» INFORMATION:
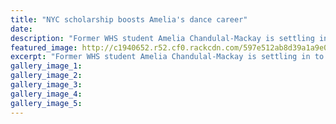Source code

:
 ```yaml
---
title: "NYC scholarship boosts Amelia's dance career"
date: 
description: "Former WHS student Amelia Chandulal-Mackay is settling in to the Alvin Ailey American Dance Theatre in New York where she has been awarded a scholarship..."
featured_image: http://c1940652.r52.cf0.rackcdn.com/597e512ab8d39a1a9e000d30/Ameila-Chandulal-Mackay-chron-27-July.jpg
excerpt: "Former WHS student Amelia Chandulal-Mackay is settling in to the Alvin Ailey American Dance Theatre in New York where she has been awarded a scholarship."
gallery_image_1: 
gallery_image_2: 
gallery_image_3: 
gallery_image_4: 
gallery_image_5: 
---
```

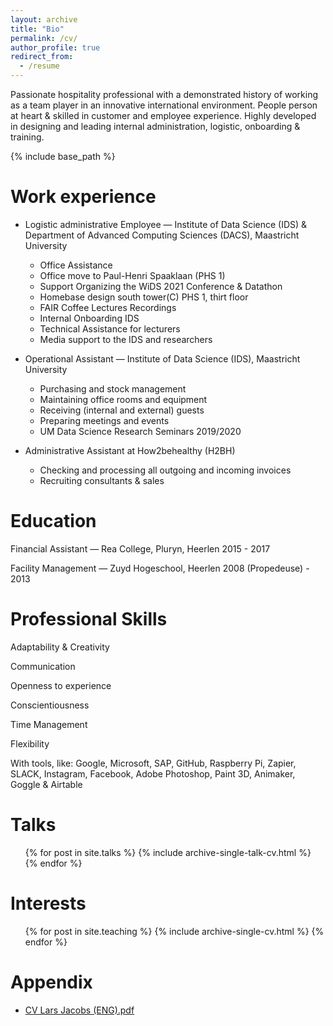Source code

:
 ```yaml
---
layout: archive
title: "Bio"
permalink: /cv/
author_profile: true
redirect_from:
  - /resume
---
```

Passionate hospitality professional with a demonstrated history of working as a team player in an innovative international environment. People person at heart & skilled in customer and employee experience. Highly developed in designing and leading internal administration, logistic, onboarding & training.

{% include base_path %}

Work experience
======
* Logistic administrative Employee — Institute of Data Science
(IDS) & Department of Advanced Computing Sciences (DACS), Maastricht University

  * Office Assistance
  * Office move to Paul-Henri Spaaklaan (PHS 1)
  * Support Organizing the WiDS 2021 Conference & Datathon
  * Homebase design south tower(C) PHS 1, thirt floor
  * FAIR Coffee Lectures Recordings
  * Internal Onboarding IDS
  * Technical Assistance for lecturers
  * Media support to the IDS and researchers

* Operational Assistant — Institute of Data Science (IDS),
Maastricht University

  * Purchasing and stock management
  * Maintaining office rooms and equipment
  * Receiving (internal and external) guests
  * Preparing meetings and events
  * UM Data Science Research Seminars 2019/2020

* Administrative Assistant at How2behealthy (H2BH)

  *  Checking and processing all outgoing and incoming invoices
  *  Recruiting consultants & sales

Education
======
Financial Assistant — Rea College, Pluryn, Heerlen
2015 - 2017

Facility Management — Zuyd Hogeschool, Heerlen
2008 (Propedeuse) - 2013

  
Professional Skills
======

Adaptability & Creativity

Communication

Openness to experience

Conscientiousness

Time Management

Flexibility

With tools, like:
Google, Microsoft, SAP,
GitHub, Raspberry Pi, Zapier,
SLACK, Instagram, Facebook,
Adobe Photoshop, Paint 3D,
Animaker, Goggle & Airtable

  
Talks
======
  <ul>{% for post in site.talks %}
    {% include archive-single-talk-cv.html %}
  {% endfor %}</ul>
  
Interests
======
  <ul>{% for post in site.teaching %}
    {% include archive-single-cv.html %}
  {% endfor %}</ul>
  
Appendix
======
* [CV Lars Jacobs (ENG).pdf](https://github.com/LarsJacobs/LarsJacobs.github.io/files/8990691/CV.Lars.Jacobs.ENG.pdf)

...

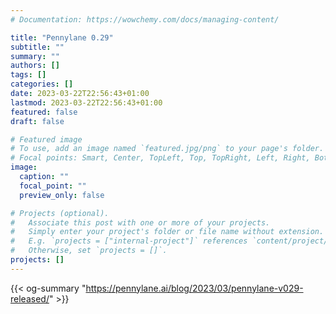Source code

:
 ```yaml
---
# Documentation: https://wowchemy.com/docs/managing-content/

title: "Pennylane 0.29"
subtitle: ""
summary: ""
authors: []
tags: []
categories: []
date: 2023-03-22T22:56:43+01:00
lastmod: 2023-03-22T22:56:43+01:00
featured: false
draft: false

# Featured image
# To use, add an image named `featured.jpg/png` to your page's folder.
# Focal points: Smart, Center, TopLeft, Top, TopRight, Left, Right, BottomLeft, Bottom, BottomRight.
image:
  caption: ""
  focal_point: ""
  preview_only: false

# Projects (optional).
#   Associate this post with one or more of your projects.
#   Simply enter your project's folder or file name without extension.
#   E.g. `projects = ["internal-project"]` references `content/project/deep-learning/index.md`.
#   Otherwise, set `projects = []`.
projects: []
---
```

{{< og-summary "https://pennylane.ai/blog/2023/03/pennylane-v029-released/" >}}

--

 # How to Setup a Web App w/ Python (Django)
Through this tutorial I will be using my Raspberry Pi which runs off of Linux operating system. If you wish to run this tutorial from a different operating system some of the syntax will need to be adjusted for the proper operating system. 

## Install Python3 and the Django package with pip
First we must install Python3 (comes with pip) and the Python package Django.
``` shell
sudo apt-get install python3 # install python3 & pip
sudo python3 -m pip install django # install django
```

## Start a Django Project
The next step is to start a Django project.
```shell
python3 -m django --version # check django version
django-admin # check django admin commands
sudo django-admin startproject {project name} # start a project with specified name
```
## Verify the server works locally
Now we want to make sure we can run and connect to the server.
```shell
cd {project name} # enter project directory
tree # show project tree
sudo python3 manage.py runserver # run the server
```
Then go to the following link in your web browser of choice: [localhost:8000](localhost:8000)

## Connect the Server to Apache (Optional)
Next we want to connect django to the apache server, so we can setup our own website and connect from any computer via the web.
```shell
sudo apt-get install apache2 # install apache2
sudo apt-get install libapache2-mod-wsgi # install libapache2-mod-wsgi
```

» TASK: All lines in the listing above with the string "Heerlen" should be returned.

» RESULT OF THE EXERCISE:
Financial Assistant — Rea College, Pluryn, Heerlen
Facility Management — Zuyd Hogeschool, Heerlen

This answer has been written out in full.